The family sought legal recourse. But they were misinformed about the
statute of limitations for filing against a state agency, she said,
and two local lawyers, the American Civil Liberties Union, state Rep.
Wendy Jaquet, D-Ketchum, and U.S. Rep. Mike Simpson, R-Idaho, were
unable to help. The whole problem, she said, was downplayed in the
incident reports by what she calls a "good old boys" club in the county.
"They watch each other's backs," she said, noting that the
investigation was handled by Gooding County deputies.
Gooding County Sheriff Shaun Gough said his department was just
following standard protocol when it interviewed Chief Miller and
checked his gun and other equipment. Deputies behaved respectfully,
he said. And it's far from the first time a grieving family has
searched for someone to blame, he said.
"They start asking all these questions," Gough said. "And it happens
a lot."
Idaho State Police Maj. Dan Thornton, who is in charge of the state
agency's major criminal investigations, said it is standard practice
for law enforcement to conduct their own internal investigations, as
Gooding County did for itself while it worked with Hagerman police.
Though he could not speak to Cody's situation, he said if an agency
has the manpower, it will have one officer review what happened and
determine whether other officers followed proper procedures and
training. ISP has a whole investigations unit dedicated to internal
reviews.
Miller could not be reached for comment for this article. But Kress,
who told officers that Cody appeared calm and composed during the
afternoon, also said the officers behaved themselves while in his
school. Students still mourn Cody, he said, and he himself did some
soul-searching after the incident.
"He was a wonderful, nice kid," Kress said, adding that the school
bears no ill will toward the family. "I miss him being here."
Cody's death may have been impossible to predict and even harder to
avoid. Pat Gaskin, chairwoman of the South Central Idaho Suicide
Prevention Action Network, said suicide is one of the hardest things
to predict. As a teenage male, Cody was in one of the most at-risk
groups. But that and other risk factors such as ADD, drug use and
stress don't necessarily add up to suicide.
Gaskin compared it to cancer.
"A lot of people don't have the risk factors and get cancer," she
said. "A lot of people have the risk factors and don't get cancer."
The family seems to have accepted that their legal options have run
out. Now, Myrna said, they just want to alert other Idahoans before
their families suffer through the same pointless fight.

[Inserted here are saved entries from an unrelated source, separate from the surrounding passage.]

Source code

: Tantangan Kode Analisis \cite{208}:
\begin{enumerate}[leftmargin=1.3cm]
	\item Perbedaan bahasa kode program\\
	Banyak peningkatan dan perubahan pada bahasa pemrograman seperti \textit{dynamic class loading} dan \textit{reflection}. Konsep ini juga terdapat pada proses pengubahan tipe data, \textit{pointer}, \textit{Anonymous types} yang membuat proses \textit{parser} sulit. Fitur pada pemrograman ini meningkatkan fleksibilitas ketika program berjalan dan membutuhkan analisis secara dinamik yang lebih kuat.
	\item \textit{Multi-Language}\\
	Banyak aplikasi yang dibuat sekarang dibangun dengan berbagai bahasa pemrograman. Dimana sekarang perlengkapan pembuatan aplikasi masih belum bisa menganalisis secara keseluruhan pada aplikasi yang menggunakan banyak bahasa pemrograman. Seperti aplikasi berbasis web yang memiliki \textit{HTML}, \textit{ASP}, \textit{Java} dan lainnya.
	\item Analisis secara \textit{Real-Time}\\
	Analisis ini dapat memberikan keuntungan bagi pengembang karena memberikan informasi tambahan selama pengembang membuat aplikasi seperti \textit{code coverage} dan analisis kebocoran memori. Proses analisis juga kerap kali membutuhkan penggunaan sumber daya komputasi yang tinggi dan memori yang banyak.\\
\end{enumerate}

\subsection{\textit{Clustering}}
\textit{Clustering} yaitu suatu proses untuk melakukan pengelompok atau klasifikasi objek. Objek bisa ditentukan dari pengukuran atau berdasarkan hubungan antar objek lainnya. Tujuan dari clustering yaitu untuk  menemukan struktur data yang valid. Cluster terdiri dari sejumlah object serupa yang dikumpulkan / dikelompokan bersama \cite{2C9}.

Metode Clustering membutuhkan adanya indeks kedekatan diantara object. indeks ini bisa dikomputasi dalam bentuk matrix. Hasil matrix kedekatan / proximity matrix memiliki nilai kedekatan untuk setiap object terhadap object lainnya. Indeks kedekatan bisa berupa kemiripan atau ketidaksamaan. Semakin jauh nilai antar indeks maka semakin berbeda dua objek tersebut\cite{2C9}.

The incident further strained an already-struggling family, she said.
Though Mark Cornelison was released several months after Cody's
death, he led Twin Falls County sheriff's deputies on a drunken car
chase down U.S. Highway 93 in March 2007. He's now serving at least
five years in the Idaho Correctional Center in Boise. Cody's mother,
Trisa, still lives in Twin Falls. Both of the couple's other children
are struggling, Myrna said, and one is in rehab for alcohol abuse.
"We're just all messed up now," Myrna said.
And other families with complaints about public agencies could have a
similarly hard time navigating the legal system. The window for
filing a tort claim, she said, is six months. For a mourning family
that then has to find a lawyer, that can be a shorter than it
sounds, she said.
"I just don't want this to happen to anybody anymore."